Buying a House: Part II – Down Payment

Based on my last blog, you should have a rough idea of what you can afford. Now can you save the required down payment to purchase your first house? Boosting your savings rate from 10% to 15% of your gross family income will give you a better chance of achieving your goal.

Don’t forget about closing costs! Multiply 3% of the house price for lawyer fees, house insurance, title insurance and land transfer tax. Depending on your closing date you may need to pay some pre-paid expenses like property taxes.

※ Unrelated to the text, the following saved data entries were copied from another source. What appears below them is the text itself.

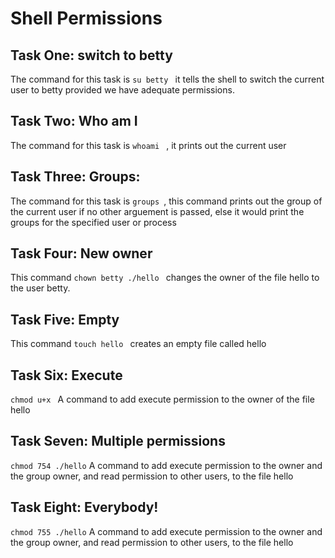 # Shell Permissions

## Task One: switch to betty

The command for this task is ```su betty ``` it tells the shell to switch the current user to betty provided we have adequate permissions.

## Task Two: Who am I

The command for this task is ```whoami ``` , it prints out the current user

## Task Three: Groups:

The command for this task is ```groups ```, this command prints out the group of the current user if no other arguement is passed, else it would print the groups for the specified user or process

## Task Four: New owner

This command ```chown betty ./hello ``` changes the owner of the file hello to the user betty.

## Task Five: Empty

This command ```touch hello ``` creates an empty file called hello

## Task Six: Execute

```chmod u+x ``` A command to add execute permission to the owner of the file hello

## Task Seven: Multiple permissions

```chmod 754 ./hello``` A command to add execute permission to the owner and the group owner, and read permission to other users, to the file hello

## Task Eight: Everybody!

```chmod 755 ./hello``` A command to add execute permission to the owner and the group owner, and read permission to other users, to the file hello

To reach your savings goal, I strongly recommend a forced saving plan. Allocate a set amount of your weekly or bi-weekly pay check into a RRSP to take advantage of the first time “Home Buyers’ Plan”!

Advantages

  • Tax free personal withdrawal of $25,000 ($50,000 per couple)
  • Interest free loan
  • Refunds can be added to your saving plan
  • You have 15 years to repay the withdrawals
  • Income on investments grows tax free
  • No withholding tax on withdrawals

Disadvantages

  • Your retirement plan will lose income
  • A missed repayment will be added to your income
  • Must make an annual repayment of 1/15 of the withdrawal

Check out the CRA web site to see if you qualify as a first time home buyer. Plus have a good look at their withdrawal and pay back conditions. Contributing $50,000 over time into RRSPs could result in adding another $10,000 to $15,000 to your down payment.

Saving for a down payment can be reachable. It would only take three years to save $25,000 by transferring $700 a month into your RRSP. Save the refund and a couple could have $65,000 for a down payment.

Don’t wait to find your soul mate, start saving now, so that you and your soul mate will have someplace to live.